*Exercise*: Tell me how many lines in the data include "Items", and keep the reply to that number.
[Data to use Boundary: Start]
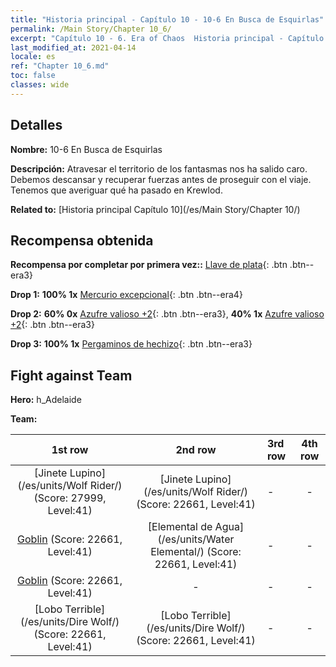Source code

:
 ```yaml
---
title: "Historia principal - Capítulo 10 - 10-6 En Busca de Esquirlas"
permalink: /Main Story/Chapter 10_6/
excerpt: "Capítulo 10 - 6. Era of Chaos  Historia principal - Capítulo 10_6. 10-6 En Busca de Esquirlas"
last_modified_at: 2021-04-14
locale: es
ref: "Chapter 10_6.md"
toc: false
classes: wide
---
```


## Detalles

 **Nombre:** 10-6 En Busca de Esquirlas

 **Descripción:** Atravesar el territorio de los fantasmas nos ha salido caro. Debemos descansar y recuperar fuerzas antes de proseguir con el viaje. Tenemos que averiguar qué ha pasado en Krewlod.

 **Related to:** [Historia principal Capítulo 10](/es/Main Story/Chapter 10/)

## Recompensa obtenida

 **Recompensa por completar por primera vez::** [Llave de plata](/es/Items/con_693/){: .btn .btn--era3}

 **Drop 1:** **100% 1x** [Mercurio excepcional](/es/Items/mat_35/){: .btn .btn--era4}

 **Drop 2:** **60% 0x** [Azufre valioso +2](/es/Items/mat_29/){: .btn .btn--era3}, **40% 1x** [Azufre valioso +2](/es/Items/mat_29/){: .btn .btn--era3}

 **Drop 3:** **100% 1x** [Pergaminos de hechizo](/es/Items/con_694/){: .btn .btn--era3}


## Fight against Team
 **Hero:** h_Adelaide

 **Team:**


  | 1st row | 2nd row | 3rd row | 4th row |
  |:----:|:----:|:----|:----:|
  | [Jinete Lupino](/es/units/Wolf Rider/) (Score: 27999, Level:41)  | [Jinete Lupino](/es/units/Wolf Rider/) (Score: 22661, Level:41)  | - | - |
  | [Goblin](/es/units/Goblin/) (Score: 22661, Level:41)  | [Elemental de Agua](/es/units/Water Elemental/) (Score: 22661, Level:41)  | - | - |
  | [Goblin](/es/units/Goblin/) (Score: 22661, Level:41)  | - | - | - |
  | [Lobo Terrible](/es/units/Dire Wolf/) (Score: 22661, Level:41)  | [Lobo Terrible](/es/units/Dire Wolf/) (Score: 22661, Level:41)  | - | - |


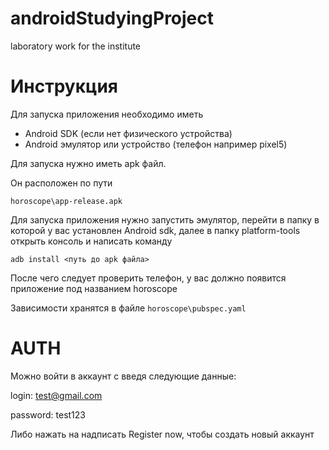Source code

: # androidStudyingProject
laboratory work for the institute

# Инструкция 

Для запуска приложения необходимо иметь

- Android SDK (если нет физического устройства)
- Android эмулятор или устройство (телефон например pixel5)


Для запуска нужно иметь apk файл.

Он расположен по пути

```horoscope\app-release.apk```

Для запуска приложения нужно запустить эмулятор, перейти в папку в которой у вас установлен Android sdk, далее в папку platform-tools открыть консоль и написать команду
```
adb install <путь до apk файла>
```

После чего следует проверить телефон, у вас должно появится приложение под названием horoscope

Зависимости хранятся в файле 
```horoscope\pubspec.yaml```

# AUTH
Можно войти в аккаунт с введя следующие данные:

login: test@gmail.com

password: test123

Либо нажать на надписать Register now, чтобы создать новый аккаунт

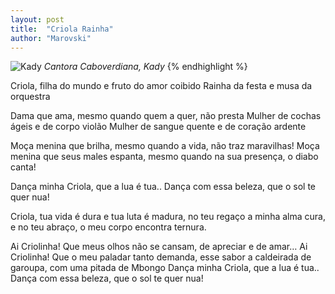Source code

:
 ```yaml
---
layout: post
title:  "Criola Rainha"
author: "Marovski"
---
```

![Kady](https://dtudo1pouco.com/wp-content/uploads/Kady-696x696.jpg)
_Cantora Caboverdiana, Kady_
{% endhighlight %}

Criola, filha do mundo 
e fruto do amor coibido
Rainha da festa e musa da orquestra

Dama que ama, mesmo quando quem a quer, não presta
Mulher de cochas ágeis 
e de corpo violão 
Mulher de sangue quente 
e de coração ardente

Moça menina que brilha, mesmo quando a vida, não traz maravilhas! 
Moça menina que seus males espanta, mesmo quando na sua presença, o diabo canta! 

Dança minha Criola, que a lua é tua.. 
Dança com essa beleza, que o sol te quer nua! 

Criola, tua vida é dura e tua luta é madura, 
no teu regaço a minha alma cura, 
e no teu abraço, o meu corpo encontra ternura. 

Ai Criolinha! Que meus olhos não se cansam, de apreciar e de amar… 
Ai Criolinha! Que o meu paladar tanto demanda, esse sabor a caldeirada de garoupa, com uma pitada de Mbongo
Dança minha Criola, que a lua é tua.. 
Dança com essa beleza, que o sol te quer nua!
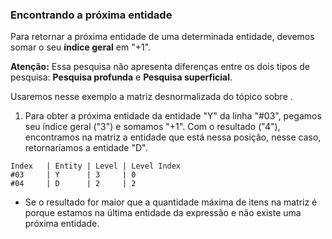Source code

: ### Encontrando a próxima entidade <header-set anchor-name="search-find-next" />

Para retornar a próxima entidade de uma determinada entidade, devemos somar o seu **índice geral** em "+1". 

**Atenção:** Essa pesquisa não apresenta diferenças entre os dois tipos de pesquisa: **Pesquisa profunda** e **Pesquisa superficial**.

Usaremos nesse exemplo a <anchor-get name="sample-matrix-desnormalizated">matriz desnormalizada</anchor-get> do tópico sobre <anchor-get name="search-deep" />.

1. Para obter a próxima entidade da entidade "Y" da linha "#03", pegamos seu índice geral ("3") e somamos "+1". Com o resultado ("4"), encontramos na matriz a entidade que está nessa posição, nesse caso, retornaríamos a entidade "D".

```
Index   | Entity | Level | Level Index
#03     | Y      | 3     | 0 
#04     | D      | 2     | 2 
```

* Se o resultado for maior que a quantidade máxima de itens na matriz é porque estamos na última entidade da expressão e não existe uma próxima entidade.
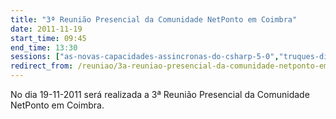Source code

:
```yaml
---
title: "3ª Reunião Presencial da Comunidade NetPonto em Coimbra"
date: 2011-11-19
start_time: 09:45
end_time: 13:30
sessions: ["as-novas-capacidades-assincronas-do-csharp-5-0","truques-dicas-no-desenvolvimento-para-windows-phone"]
redirect_from: /reuniao/3a-reuniao-presencial-da-comunidade-netponto-em-coimbra/
---
```

No dia 19-11-2011 será realizada a 3ª Reunião Presencial da Comunidade NetPonto em Coimbra.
[Data to use Boundary: End]
*Result of this task*: 4